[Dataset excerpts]
☆ ☆ ☆ ☆ ☆ ☆ ☆

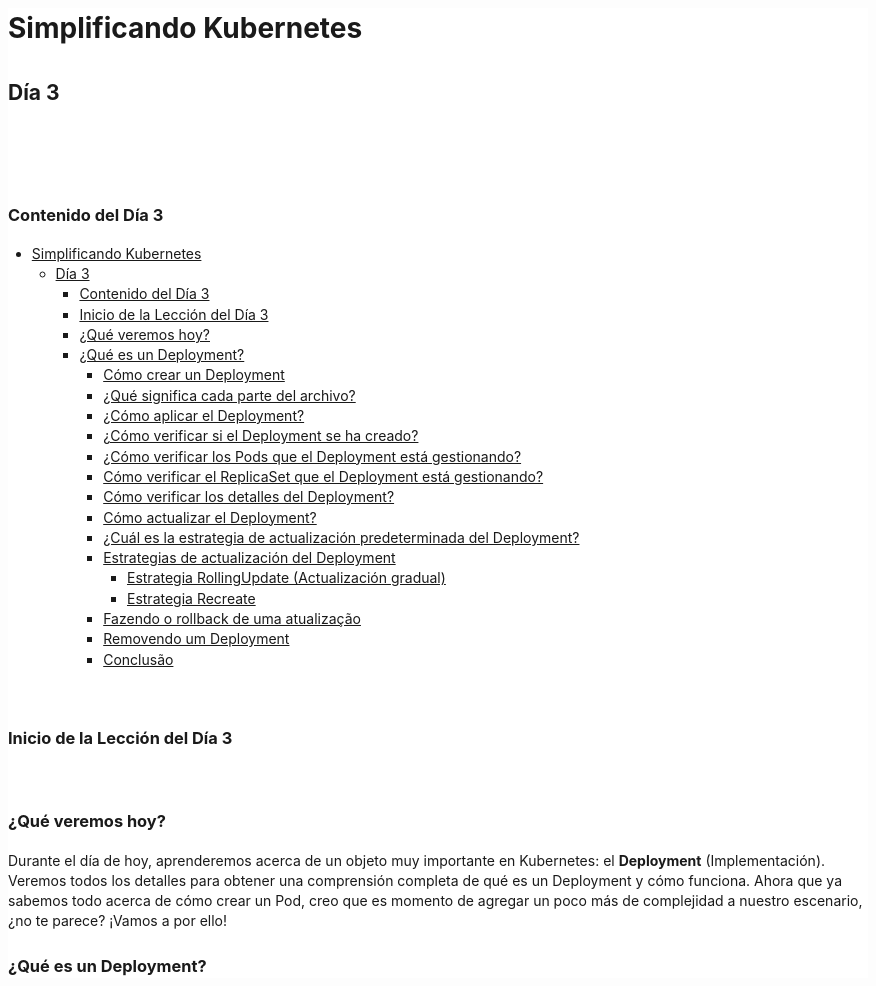 # Simplificando Kubernetes

## Día 3

&nbsp;

&nbsp;

### Contenido del Día 3

- [Simplificando Kubernetes](#simplificando-kubernetes)
  - [Día 3](#día-3)
    - [Contenido del Día 3](#contenido-del-día-3)
    - [Inicio de la Lección del Día 3](#inicio-de-la-lección-del-día-3)
    - [¿Qué veremos hoy?](#qué-veremos-hoy)
    - [¿Qué es un Deployment?](#qué-es-un-deployment)
      - [Cómo crear un Deployment](#cómo-crear-un-deployment)
      - [¿Qué significa cada parte del archivo?](#qué-significa-cada-parte-del-archivo)
      - [¿Cómo aplicar el Deployment?](#cómo-aplicar-el-deployment)
      - [¿Cómo verificar si el Deployment se ha creado?](#cómo-verificar-si-el-deployment-se-ha-creado)
      - [¿Cómo verificar los Pods que el Deployment está gestionando?](#cómo-verificar-los-pods-que-el-deployment-está-gestionando)
      - [Cómo verificar el ReplicaSet que el Deployment está gestionando?](#cómo-verificar-el-replicaset-que-el-deployment-está-gestionando)
      - [Cómo verificar los detalles del Deployment?](#cómo-verificar-los-detalles-del-deployment)
      - [Cómo actualizar el Deployment?](#cómo-actualizar-el-deployment)
      - [¿Cuál es la estrategia de actualización predeterminada del Deployment?](#cuál-es-la-estrategia-de-actualización-predeterminada-del-deployment)
      - [Estrategias de actualización del Deployment](#estrategias-de-actualización-del-deployment)
        - [Estrategia RollingUpdate (Actualización gradual)](#estrategia-rollingupdate-actualización-gradual)
        - [Estrategia Recreate](#estrategia-recreate)
      - [Fazendo o rollback de uma atualização](#fazendo-o-rollback-de-uma-atualização)
      - [Removendo um Deployment](#removendo-um-deployment)
      - [Conclusão](#conclusão)

&nbsp;

### Inicio de la Lección del Día 3

&nbsp;

### ¿Qué veremos hoy?

Durante el día de hoy, aprenderemos acerca de un objeto muy importante en Kubernetes: el **Deployment** (Implementación). Veremos todos los detalles para obtener una comprensión completa de qué es un Deployment y cómo funciona. Ahora que ya sabemos todo acerca de cómo crear un Pod, creo que es momento de agregar un poco más de complejidad a nuestro escenario, ¿no te parece? ¡Vamos a por ello!
&nbsp;

### ¿Qué es un Deployment?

☆ ☆ ☆ ☆ ☆ ☆ ☆

Task item. Copy each line above holding "cómo".

Response below.
      - [Cómo crear un Deployment](#cómo-crear-un-deployment)
      - [¿Cómo aplicar el Deployment?](#cómo-aplicar-el-deployment)
      - [¿Cómo verificar si el Deployment se ha creado?](#cómo-verificar-si-el-deployment-se-ha-creado)
      - [¿Cómo verificar los Pods que el Deployment está gestionando?](#cómo-verificar-los-pods-que-el-deployment-está-gestionando)
      - [Cómo verificar el ReplicaSet que el Deployment está gestionando?](#cómo-verificar-el-replicaset-que-el-deployment-está-gestionando)
      - [Cómo verificar los detalles del Deployment?](#cómo-verificar-los-detalles-del-deployment)
      - [Cómo actualizar el Deployment?](#cómo-actualizar-el-deployment)
Durante el día de hoy, aprenderemos acerca de un objeto muy importante en Kubernetes: el **Deployment** (Implementación). Veremos todos los detalles para obtener una comprensión completa de qué es un Deployment y cómo funciona. Ahora que ya sabemos todo acerca de cómo crear un Pod, creo que es momento de agregar un poco más de complejidad a nuestro escenario, ¿no te parece? ¡Vamos a por ello!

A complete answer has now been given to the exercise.